My wife’s grandmother used to say, “Worrying is like a rocking chair. It gives you something to do, but it gets you nowhere.”  

Worry depletes us. It steals our resources and provides no return. It’s most often fueled by fiction. And we all do it. Worry is a learned habit. Why? Worrying often poses as action when it’s really just aimless motion. Worry can serve as a distraction for us to avoid making decisions, moving forward, or taking action. It's often easier than the alternative – being solution-focused and planning. 

The open and shut case against worry 

Worry steals energy

Worry-stress quickly drains you. When you worry, you experience an emotional reaction as if the terrible outcome you’re envisioning is already upon you. Physically, mentally, and emotionally you'll find yourself exhausted.

Worry sabotages focus

Worrying hijacks your brain and makes it difficult to focus on what is important because all of your brain’s energy is busy creating worst-case scenarios. 

Worry wastes time

There is no progress or forward momentum with worry. When you spend time worrying, the situation doesn’t change AND you lose valuable time. 

Worry is preparation for failure

When we worry, we shift our mindset and cue our bodies and brains to prepare for failure.

Worry debilitates your brain

When you worry you think less rationally and can’t engage the creative solution- generating part of your brain. You become prone to making reactive, sub-optimal decisions. 

Worry bankrupts health

Worry leads to emotional stress which can trigger a host of significant health problems.  If you want to read more on this, check out this resource from The American Psychological Association 


How can I unlearn my worry habit?  

Here are 5 strategies to help you create a new relationship with worry and form some more productive habits.   

1. Call worry out for what it is. A waste of your time. 

When you’re trending towards worry, ask yourself some direct questions. Is this a real problem or simply speculation? Can you do anything about this? Now? Later? This decision tree may help you.

Worry is not a plan - Decision Tree - Peter Reek - Smart, Savvy +Associates

2. Separate story from fact.

Separate the known from the unknown. What do know for certain? What remains uncertain? Identify what you have control over and what you don’t. Of the things you have control over, where will your focus provide the highest return? Storytelling won’t serve you; it steals resources. Name your stories and call them out for what they are – pure fiction and conjecture. 

3. Own your mindset. Check your resolve. Look for the growth opportunity.  

Within every obstacle there is opportunity. We cannot always control what we’re faced with, but we can control how we perceive and respond to it. There is usually opportunity within the obstacle. How can you find it?   

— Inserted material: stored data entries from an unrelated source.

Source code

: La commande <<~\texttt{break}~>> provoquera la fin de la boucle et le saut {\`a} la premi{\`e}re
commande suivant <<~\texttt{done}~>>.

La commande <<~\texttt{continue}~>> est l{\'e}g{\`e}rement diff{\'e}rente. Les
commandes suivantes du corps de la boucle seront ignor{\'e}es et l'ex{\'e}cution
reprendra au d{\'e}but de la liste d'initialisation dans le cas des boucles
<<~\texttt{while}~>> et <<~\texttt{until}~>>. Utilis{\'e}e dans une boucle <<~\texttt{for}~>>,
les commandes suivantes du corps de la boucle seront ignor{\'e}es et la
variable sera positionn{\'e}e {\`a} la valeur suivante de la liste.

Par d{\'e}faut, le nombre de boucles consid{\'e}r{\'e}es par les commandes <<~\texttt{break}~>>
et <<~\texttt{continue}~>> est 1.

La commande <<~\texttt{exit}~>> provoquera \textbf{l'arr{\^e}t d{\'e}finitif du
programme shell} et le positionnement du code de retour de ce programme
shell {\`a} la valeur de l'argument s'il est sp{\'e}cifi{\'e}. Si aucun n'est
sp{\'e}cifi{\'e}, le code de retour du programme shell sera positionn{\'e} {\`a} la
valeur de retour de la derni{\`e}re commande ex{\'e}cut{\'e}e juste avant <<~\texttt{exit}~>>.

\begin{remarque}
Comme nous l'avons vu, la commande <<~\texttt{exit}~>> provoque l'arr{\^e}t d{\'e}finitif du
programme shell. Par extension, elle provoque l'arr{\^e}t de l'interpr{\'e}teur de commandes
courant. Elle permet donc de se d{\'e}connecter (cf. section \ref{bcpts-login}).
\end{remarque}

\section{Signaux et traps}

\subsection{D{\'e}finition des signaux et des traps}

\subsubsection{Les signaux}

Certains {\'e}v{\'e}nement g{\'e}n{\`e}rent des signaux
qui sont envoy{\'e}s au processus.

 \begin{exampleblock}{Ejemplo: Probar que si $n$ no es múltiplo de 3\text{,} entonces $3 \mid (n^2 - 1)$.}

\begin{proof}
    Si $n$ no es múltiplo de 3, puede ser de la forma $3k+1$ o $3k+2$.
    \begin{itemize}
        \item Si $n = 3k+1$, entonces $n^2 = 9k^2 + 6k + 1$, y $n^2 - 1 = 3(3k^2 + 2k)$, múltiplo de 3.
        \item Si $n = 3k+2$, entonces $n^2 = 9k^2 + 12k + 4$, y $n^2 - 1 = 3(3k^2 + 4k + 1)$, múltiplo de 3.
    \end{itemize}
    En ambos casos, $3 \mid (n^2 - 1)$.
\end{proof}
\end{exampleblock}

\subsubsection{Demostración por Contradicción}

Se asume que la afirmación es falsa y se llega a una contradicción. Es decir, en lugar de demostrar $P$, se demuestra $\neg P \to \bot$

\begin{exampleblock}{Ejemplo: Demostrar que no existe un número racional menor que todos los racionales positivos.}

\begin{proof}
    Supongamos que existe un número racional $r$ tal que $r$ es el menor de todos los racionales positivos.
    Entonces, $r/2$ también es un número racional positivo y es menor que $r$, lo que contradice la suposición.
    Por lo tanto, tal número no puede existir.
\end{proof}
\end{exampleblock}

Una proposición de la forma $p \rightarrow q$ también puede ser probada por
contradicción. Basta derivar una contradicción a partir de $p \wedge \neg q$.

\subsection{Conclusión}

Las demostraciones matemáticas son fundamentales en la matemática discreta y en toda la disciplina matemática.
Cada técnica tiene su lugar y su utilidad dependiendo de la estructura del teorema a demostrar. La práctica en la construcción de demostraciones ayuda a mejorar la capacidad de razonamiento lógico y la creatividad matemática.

4. Don’t go it alone. Surround yourself with solution-focused people. 

Who we surround ourselves with is a key determinant in the enjoyment of our lives. Do your friends make you a better person? Specifically, how? Do you need to supplement your current friends with a few new, more solution-focused ones? Who in your life has permission to speak truth and ask hard questions? How receptive are you to their feedback? 

5. Create If-Then plans. 

When faced with uncertainty, creating contingent action plans that pivot based on possible outcomes can provide clarity (especially when certainty is elusive). During COVID-19 each of our businesses have had some major decisions to make with limited information. If-Then plans help provide clarity of direction and timing.  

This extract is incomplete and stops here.